Hohe Kosten, übertriebener Expansionsdrang und riskante Kredite haben die deutschen Großbanken in die Krise schlittern lassen. Nun setzen die Institute alles daran, ihre Portfolios zu bereinigen, Kosten zu senken und sich aufs Kerngeschäft zu konzentrieren. Doch Erfolge stellen sich nur langsam ein.
Der Bankchef strotzte vor Zuversicht: "Nichts kann uns davon abhalten, unsere Erfolge einzufahren." Das war im Mai 2002. Der Mann hieß Albrecht Schmidt, war damals Vorstandssprecher der HypoVereinsbank (HVB) und konnte auf einen Jahresüberschuss von fast 1 Mrd. Euro verweisen.
Auf der Bilanzpressekonferenz am Donnerstag wird Schmidts Nachfolger Dieter Rampl ein weitaus düstereres Bild zeichnen. Sein Institut, die zweitgrößte Bank Deutschlands, hat im vergangenen Jahr einen Verlust von 858 Mio. Euro eingefahren, der erste Fehlbetrag in der Geschichte der Bank überhaupt. Die Dividende fällt aus, der Aktienkurs ist eingebrochen, das Rating, die Schlüsselgröße für eine günstige Kapitalbeschaffung, von der Bestnote "AAA" auf "A-" abgestürzt - das ist fast schon zweite Liga. "Die Lage ist ernst, und die HVB hat wenig Raum zum Manövrieren", sagt Olgert Eichler, Fondsmanager bei Union Investment.
So dramatisch wie bei dem Münchner Institut geht es zurzeit bei fast allen deutschen Großbanken zu. Die Commerzbank fuhr 2002 einen Verlust von 372 Mio. Euro ein, die Dresdner Bank gar ein Minus von 2,3 Mrd. Euro. Die Deutsche Bank erzielte zwar 3,5 Mrd. Euro Gewinn - der kam jedoch größtenteils durch den Verkauf von Unternehmensanteilen, etwa an der Münchener Rück, zu Stande.
Erfolge lassen auf sich warten
Viele Banken haben sich mit riskanten Darlehen überhoben, sitzen auf überdimensionierten Investmentabteilungen und müssen dem Preisverfall ihres Beteiligungsbesitzes zuschauen. Nun beeilen sich die Institute, ihre Kreditportfolios zu bereinigen, unlukrative Geschäftsfelder zu schließen und ihre Kosten zu senken. Doch Erfolge stellen sich nur zögerlich ein.
Sämtliche Institute beteuern, sich künftig aufs Kerngeschäft konzentrieren zu wollen. So hat sich die Deutsche Bank von der Wertpapierverwahrung und dem passiven Asset Management getrennt, die HVB plant den Verkauf der Norisbank sowie der Vereins- und Westbank. Im größten Einschnitt in der Konzerngeschichte soll dieses Jahr das gewerbliche Immobiliengeschäft der Bayern in einen eigenen Konzern abgetrennt werden. Insgesamt 100 Mrd. Euro Risikovolumen werden aus der alten HVB ausgegliedert oder, wenn möglich, verkauft. Die goldenen Zeiten sind vorüber. Rampl bekennt: "Die auf permanentes Wachstum angelegten Geschäftsmodelle funktionieren nicht mehr."

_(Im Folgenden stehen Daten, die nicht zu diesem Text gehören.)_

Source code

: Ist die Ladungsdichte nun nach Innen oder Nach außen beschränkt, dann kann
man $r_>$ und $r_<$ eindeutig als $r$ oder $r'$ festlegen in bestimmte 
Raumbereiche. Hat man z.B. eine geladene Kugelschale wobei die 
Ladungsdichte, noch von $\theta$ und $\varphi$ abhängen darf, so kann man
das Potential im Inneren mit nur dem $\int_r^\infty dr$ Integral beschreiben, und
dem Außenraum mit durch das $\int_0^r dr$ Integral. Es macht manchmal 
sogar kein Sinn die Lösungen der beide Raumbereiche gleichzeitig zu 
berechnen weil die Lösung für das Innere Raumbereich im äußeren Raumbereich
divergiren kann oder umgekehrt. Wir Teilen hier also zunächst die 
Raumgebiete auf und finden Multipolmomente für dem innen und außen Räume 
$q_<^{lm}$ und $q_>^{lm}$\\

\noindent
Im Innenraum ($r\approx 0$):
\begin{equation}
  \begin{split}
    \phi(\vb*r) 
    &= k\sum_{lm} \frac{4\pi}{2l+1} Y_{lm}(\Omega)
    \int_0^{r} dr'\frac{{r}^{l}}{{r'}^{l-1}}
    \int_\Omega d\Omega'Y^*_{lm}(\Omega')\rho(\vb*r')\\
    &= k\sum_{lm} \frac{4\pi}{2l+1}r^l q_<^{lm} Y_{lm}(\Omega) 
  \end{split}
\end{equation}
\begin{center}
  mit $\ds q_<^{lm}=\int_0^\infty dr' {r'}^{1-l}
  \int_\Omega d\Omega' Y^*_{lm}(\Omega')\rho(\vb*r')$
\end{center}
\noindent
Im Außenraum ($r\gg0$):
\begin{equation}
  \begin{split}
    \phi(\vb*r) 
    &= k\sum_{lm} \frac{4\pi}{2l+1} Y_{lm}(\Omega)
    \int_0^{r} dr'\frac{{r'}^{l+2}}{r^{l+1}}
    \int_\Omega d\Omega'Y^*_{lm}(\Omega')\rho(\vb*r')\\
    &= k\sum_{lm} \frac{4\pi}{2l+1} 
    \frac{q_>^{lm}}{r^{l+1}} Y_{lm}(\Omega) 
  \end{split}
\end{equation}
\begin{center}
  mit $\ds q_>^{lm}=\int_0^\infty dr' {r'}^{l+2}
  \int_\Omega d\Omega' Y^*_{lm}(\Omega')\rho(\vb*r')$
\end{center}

Jahrelang haben die Großbanken viel Geld für die Expansion in neue Geschäftsfelder ausgegeben - vor allem ins Investmentbanking, wo satte Provisionen lockten. "Die deutschen Banken haben sich zu spät und dann zu massiv auf diese Sparte geworfen", sagt Metehan Sen vom Bankhaus Sal. Oppenheim. Mittlerweile sind die Erträge aus Aktienhandel, Emissionen sowie Fusionen und Firmenübernahmen weggebrochen. Ganze Abteilungen werden geschlossen. Allein die Deutsche Bank will in diesem Jahr weitere 1200 Arbeitsplätze in dieser einst so lukrativen Sparte abbauen.

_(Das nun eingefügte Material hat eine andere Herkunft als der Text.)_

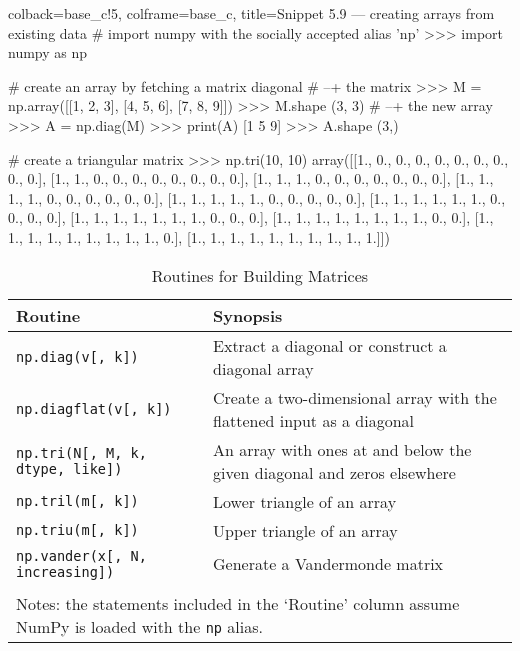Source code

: \documentclass[a4paper,11pt]{book}
\numberwithin{figure}{chapter}
\numberwithin{table}{chapter}
\begin{document}
\begin{pythoncode}[linenos=true,]{colback=base_c!5, colframe=base_c, title=\sffamily Snippet 5.9 --- creating arrays from existing data}
# import numpy with the socially accepted alias 'np'
>>> import numpy as np

# create an array by fetching a matrix diagonal 
# --+ the matrix 
>>> M = np.array([[1, 2, 3], [4, 5, 6], [7, 8, 9]])
>>> M.shape
(3, 3)
# --+ the new array 
>>> A = np.diag(M)
>>> print(A)
[1 5 9]
>>> A.shape
(3,)

# create a triangular matrix
>>> np.tri(10, 10)
array([[1., 0., 0., 0., 0., 0., 0., 0., 0., 0.],
       [1., 1., 0., 0., 0., 0., 0., 0., 0., 0.],
       [1., 1., 1., 0., 0., 0., 0., 0., 0., 0.],
       [1., 1., 1., 1., 0., 0., 0., 0., 0., 0.],
       [1., 1., 1., 1., 1., 0., 0., 0., 0., 0.],
       [1., 1., 1., 1., 1., 1., 0., 0., 0., 0.],
       [1., 1., 1., 1., 1., 1., 1., 0., 0., 0.],
       [1., 1., 1., 1., 1., 1., 1., 1., 0., 0.],
       [1., 1., 1., 1., 1., 1., 1., 1., 1., 0.],
       [1., 1., 1., 1., 1., 1., 1., 1., 1., 1.]])
\end{pythoncode}

\begin{sidewaystable}[!htbp]
	\centering
	\caption{Routines for Building Matrices}
	\label{tab:array_for_building_matrices}
	\begin{tabular}{lp{12cm}}
		\toprule \toprule
			Routine & Synopsis \\
			\midrule
			\texttt{np.diag(v[, k])}
			&Extract a diagonal or construct a diagonal array \\
			\texttt{np.diagflat(v[, k])}
			&Create a two-dimensional array with the flattened input as a diagonal\\
		        \texttt{np.tri(N[, M, k, dtype, like])}
			&An array with ones at and below the given diagonal and zeros elsewhere\\
			\texttt{np.tril(m[, k])}
			&Lower triangle of an array\\
			\texttt{np.triu(m[, k])}
			&Upper triangle of an array\\
			\texttt{np.vander(x[, N, increasing])}
			&Generate a Vandermonde matrix\\
			\bottomrule \\[-1.8ex]
			\multicolumn{2}{l}{Notes: the statements included in the `Routine' column assume NumPy is loaded with the \texttt{np} alias.} \\
	\end{tabular}
\end{sidewaystable}
\clearpage
\end{document}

Deutsche Banken arbeiten wenig effizient
Die Allianz stellt das zur Dresdner Bank gehörende Geschäftsfeld Corporates & Markets sogar ganz in Frage. Sollte der Turnaround bis zum Jahresende nicht geschafft sein, sind "alle Optionen offen", heißt es in München. Die Ziele sind hoch gesteckt. Der neue Dresdner-Chef Herbert Walter muss sich gewaltig strecken, um die erwartete Eigenkapitalrendite von 15 Prozent vor Steuern zu erwirtschaften. "Wenn der Bereich nicht das bringt, was von ihm erwartet wird, kommt es rasch zu Konsequenzen", sagt ein Banker. Walter bemüht sich: Anders als sein Vorgänger Bernd Fahrholz, der die operative Leitung des Investmentbankings und des Firmenkundengeschäfts selbst verantwortete, holte er sich die beiden Abteilungsleiter Andrew Pisker und Karl Ralf Jung in den Vorstand.

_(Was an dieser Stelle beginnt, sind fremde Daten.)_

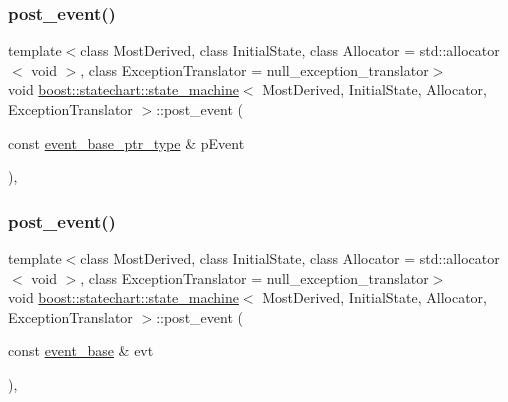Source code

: \mbox{\label{classboost_1_1statechart_1_1state__machine_ab0b16e3139d505968f463861913850ed}} 
\subsubsection{\texorpdfstring{post\+\_\+event()}{post\_event()}\hspace{0.1cm}{\footnotesize\ttfamily [1/2]}}
{\footnotesize\ttfamily template$<$class Most\+Derived, class Initial\+State, class Allocator = std\+::allocator$<$ void $>$, class Exception\+Translator = null\+\_\+exception\+\_\+translator$>$ \\
void \mbox{\hyperlink{classboost_1_1statechart_1_1state__machine}{boost\+::statechart\+::state\+\_\+machine}}$<$ Most\+Derived, Initial\+State, Allocator, Exception\+Translator $>$\+::post\+\_\+event (\begin{DoxyParamCaption}\item[{const \mbox{\hyperlink{classboost_1_1statechart_1_1state__machine_aa2f1c567e2d1a66786d28769312dfa08}{event\+\_\+base\+\_\+ptr\+\_\+type}} \&}]{p\+Event }\end{DoxyParamCaption})\hspace{0.3cm}{\ttfamily [inline]}, {\ttfamily [protected]}}

\mbox{\label{classboost_1_1statechart_1_1state__machine_affa0211ad348886e2f01e8ec1cc55654}} 
\subsubsection{\texorpdfstring{post\+\_\+event()}{post\_event()}\hspace{0.1cm}{\footnotesize\ttfamily [2/2]}}
{\footnotesize\ttfamily template$<$class Most\+Derived, class Initial\+State, class Allocator = std\+::allocator$<$ void $>$, class Exception\+Translator = null\+\_\+exception\+\_\+translator$>$ \\
void \mbox{\hyperlink{classboost_1_1statechart_1_1state__machine}{boost\+::statechart\+::state\+\_\+machine}}$<$ Most\+Derived, Initial\+State, Allocator, Exception\+Translator $>$\+::post\+\_\+event (\begin{DoxyParamCaption}\item[{const \mbox{\hyperlink{classboost_1_1statechart_1_1event__base}{event\+\_\+base}} \&}]{evt }\end{DoxyParamCaption})\hspace{0.3cm}{\ttfamily [inline]}, {\ttfamily [protected]}}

Die Chefs der Institute setzen alles daran, die Kosten zu drücken. Im internationalen Vergleich arbeiten die deutschen Geldhäuser wenig effizient. Um 1 Euro Gewinn zu erwirtschaften, müssen sie im Durchschnitt 84 Cent aufwenden. Die britische Retailbank Lloyds TSB benötigt 45 Cent, der spanische Banco Popular nur 40 Cent, die niederländischen Großbanken geben zumindest weniger als 70 Cent aus.
Auslagerung der IT
Einen gewichtigen Posten stellen die Ausgaben für Informationstechnik (IT) dar. "Zu viele schwer kompatible Systeme halten die Kosten auf hohem Niveau", sagt Ralf Breuer von WestLB Panmure. Einigen Instituten scheint es die einfachste Lösung zu sein, sich ganz von diesem Mühlstein zu befreien: Die Deutsche Bank hat im Februar den Betrieb ihrer kontinentaleuropäischen Rechenzentren an IBM abgegeben. Die Commerzbank spricht ebenfalls mit dem Computerkonzern über die Auslagerung von Teilen ihrer IT. "Die Banken müssen sich entscheiden, welche Prozesse sie in Zukunft selbst verwalten und welche sie gemeinsam mit anderen betreiben wollen", sagt Edgar Klein, Partner bei Deloitte Consulting. Deutsche, Dresdner und HypoVereinsbank verhandeln darüber, den Zahlungsverkehr gemeinsam abzuwickeln. Zusammen mit der Deutschen Börse wollen die Frankfurter Institute künftig Wertpapiertransaktionen verbuchen. Die Gespräche kommen seit Monaten nicht voran.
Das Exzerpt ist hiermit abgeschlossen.